Olá Explorador/Moço,
As Tribos de Israel
De mochila às costas, carregando no peito a esperança na construção de um mundo melhor, começam a chegar à aldeia de Ombú milhares de jovens.
Ombú está em festa. De 1 a 7 de agosto realizam-se as festas da aldeia, em honra da sua padroeira, Nossa Senhora de Fátima, festa em que todos são bem recebidos. De lenço verde ao peito, aqueles jovens seguem a indicação do PR2, o percurso que os leva até ao Prado da Coragem, o campo onde durante 7 dias vão continuar a ser “Construtores do Amanhã”. Ao longe começam a avistar os contornos de uma estrutura circular.
Quando chegam ao Prado, a estrutura que avistaram ao longe surge agora à frente de cada um deles, imponente, majestosa: um Portal do Tempo. É uma estrutura circular, cravada de luzes estranhas que se acendem ou apagam sempre que alguém se aproxima ou afasta. À frente dessa estrutura estão várias caixas onde um dos habitantes da aldeia os convida a depositar as peças que conquistaram nos últimos meses quando começaram a descobrir o passado das suas unidades, o primeiro passo para serem “Construtores do Amanhã”.
Colocam as peças nas caixas que lhes indicam e, temerosos, entram no Portal do Tempo. Assim que se aproximam, o Portal ganha vida: uma luz azulada, brilhante, cada vez mais intensa, assinala o momento em que cada um deles passa o Portal do Tempo e desaparece do outro lado.
Estão agora no ano de 1185 a.c.
À sua frente surge um acampamento. No centro eleva-se uma tenda imponente, diferente de todas as outras tendas. À entrada um idoso, de cajado na mão, aguarda enquanto os jovens se aproximam, temerosos. Recebe-os com um sorriso e convida-os a sentarem-se por alguns momentos enquanto lhes explica onde estão.

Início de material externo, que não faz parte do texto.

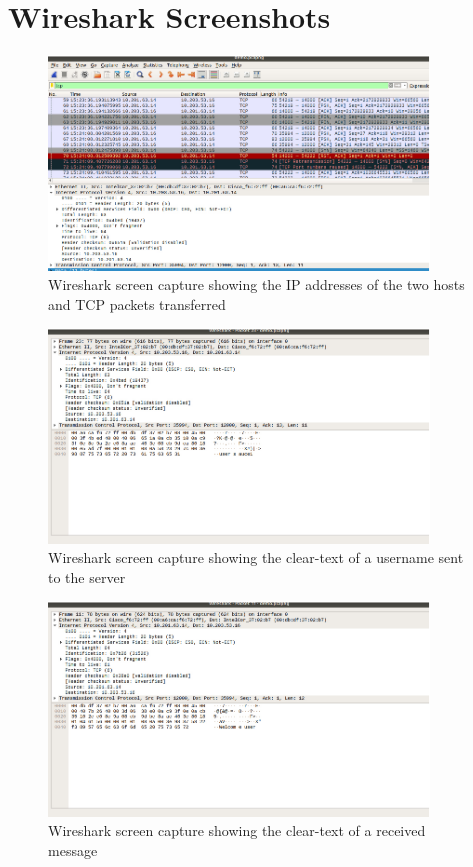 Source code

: \documentclass[journal, a4paper]{IEEEtran}
\begin{document}
\section{Wireshark Screenshots}
\label{appndx}
\begin{figure}[hbtp!]
	\centering
	\includegraphics[width = 0.9\textwidth]{wireshark2}
	\caption{Wireshark screen capture showing the IP addresses of the two hosts and TCP packets transferred}
	\label{wireshark1}
\end{figure}
\begin{figure}[hbtp!]
	\centering
	\includegraphics[width = 0.9\textwidth]{wireshark3}
	\caption{Wireshark screen capture showing the clear-text of a username sent to the server}
	\label{wireshark2}
\end{figure}
\begin{figure}[hbtp!]
	\centering
	\includegraphics[width = 0.9\textwidth]{wireshark1}
	\caption{Wireshark screen capture showing the clear-text of a received message}
	\label{wireshark3}
\end{figure}
\end{document}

O seu nome é Moisés e o povo que veem à volta é o seu, as doze Tribos de Israel. Depois de uma longa caminhada, as tribos descansam perto de uma cidade, Canaã, a Terra Prometida, a terra onde corria leite e mel. Conta-lhes que há muito tempo recebeu a visita de um mercador chamado Vicente que lhe fez um estranho pedido: acolher jovens de um tempo distante quando acampassem à entrada da Terra Prometida. Disse-lhe que um dia uma luz azulada intensa e vibrante iria surgir à sua frente e dessa luz surgiriam os jovens de que lhe falara. Esses jovens querem ser “Construtores do Amanhã”, mas para isso têm que percorrer um caminho novo e assim descobrir a força que guardam dentro de si, a amizade, o empenho, o exemplo, um caminho que irão percorrer com um sorriso nos lábios e CORAGEM no coração. Pediu-lhe ainda que lhes contasse a história do seu povo e os apoiasse nas viagens que iriam empreender para descobrir esse tal caminho.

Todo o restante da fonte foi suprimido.